As an example of what could happen, consider the case of a networking-focused processor that I know. A customer required it to parse packets at a fast rate, extracting five parameters; thus, a hard pipeline was added to do this. After the chip was done, the customer decided it wanted to extract two additional parameters, which couldn’t be accomplished at the required rate, negating the special pipeline’s value. Etched could find that a new model that has only a small change becomes popular but doesn’t run well on Sohu.
Indeed, data-center NPUs designed with only CNNs in mind became obsolete when customers turned to transformer and recommendation models. The Meta MTIA, for example, targets the latter but retains enough programmability to run other workloads. The Etched Sohu differs, exclusively handling transformers.
Success Could Attract Copycats
Etched could inspire copycats. Slashing LLM-processing costs by 90% could inspire hyperscalers to develop proprietary transformer-specific chips. Likewise, other merchant suppliers could duplicate the startup’s approach or split the difference between today’s flexible designs and a fixed-function device and add transformer-specific hardware. However, if Etched executes well, it will have a head start.

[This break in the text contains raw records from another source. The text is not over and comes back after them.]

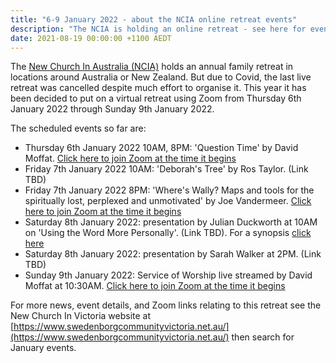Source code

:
 ```yaml
---
title: "6-9 January 2022 - about the NCIA online retreat events"
description: "The NCIA is holding an online retreat - see here for event info"
date: 2021-08-19 00:00:00 +1100 AEDT
---
```


The [New Church In Australia (NCIA)](http://newchurch.net.au/) holds an annual family retreat in locations around Australia or New Zealand. But due to Covid, the last live retreat was cancelled despite much effort to organise it. This year it has been decided to put on a virtual retreat using Zoom from Thursday 6th January 2022 through Sunday 9th January 2022.

The scheduled events so far are:

- Thursday 6th January 2022 10AM, 8PM: 'Question Time' by David Moffat. [Click here to join Zoom at the time it begins](https://us02web.zoom.us/j/2074775351?pwd=ZEdFT0x1OTRVWFdOMzZqcEcrZ2dTdz09)
- Friday 7th January 2022 10AM: 'Deborah's Tree' by Ros Taylor. (Link TBD)
- Friday 7th January 2022 8PM: 'Where's Wally? Maps and tools for the spiritually lost, perplexed and unmotivated' by Joe Vandermeer. [Click here to join Zoom at the time it begins](https://us02web.zoom.us/j/89832027177?pwd=L1NDZytIb2MrU0pHMkJ4SVJBdG5EQT09)
- Saturday 8th January 2022: presentation by Julian Duckworth at 10AM on 'Using the Word More Personally'. (Link TBD). For a synopsis [click here](https://static.swedenborg.com.au/pdf/fliers/ncia202103271000.pdf)
- Saturday 8th January 2022: presentation by Sarah Walker at 2PM. (Link TBD)
- Sunday 9th January 2022: Service of Worship live streamed by David Moffat at 10:30AM. [Click here to join Zoom at the time it begins](https://us02web.zoom.us/j/2074775351?pwd=ZEdFT0x1OTRVWFdOMzZqcEcrZ2dTdz09)

For more news, event details, and Zoom links relating to this retreat see the New Church In Victoria website at [https://www.swedenborgcommunityvictoria.net.au/](https://www.swedenborgcommunityvictoria.net.au/) then search for January events.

Etched Has Adult Supervision
A few guys in a dorm room or garage can’t independently make a monster chip, but they can do the modeling that justifies their thesis and proves an architecture’s benefits. Having been taken under Peter Thiel’s wing and now well capitalized, Etched is no longer just a few young guys. Management includes experienced executives and others. Startups’ abilities to execute are always an open question, but Etched’s youth and inexperience shouldn’t be a direct factor, given investor oversight and experienced managers.
Bottom Line
Etched is betting that the market will value a transformer-specific NPU over more flexible alternatives. The company can show at a high level the feasibility of big performance gains. Its approach is risky, but this risk is exactly what has kept others from blazing the same trail. At face value, Sohu certainly isn’t a bad idea. It could shake up the data-center market, unlike the numerous other Nvidia alternatives that have emerged.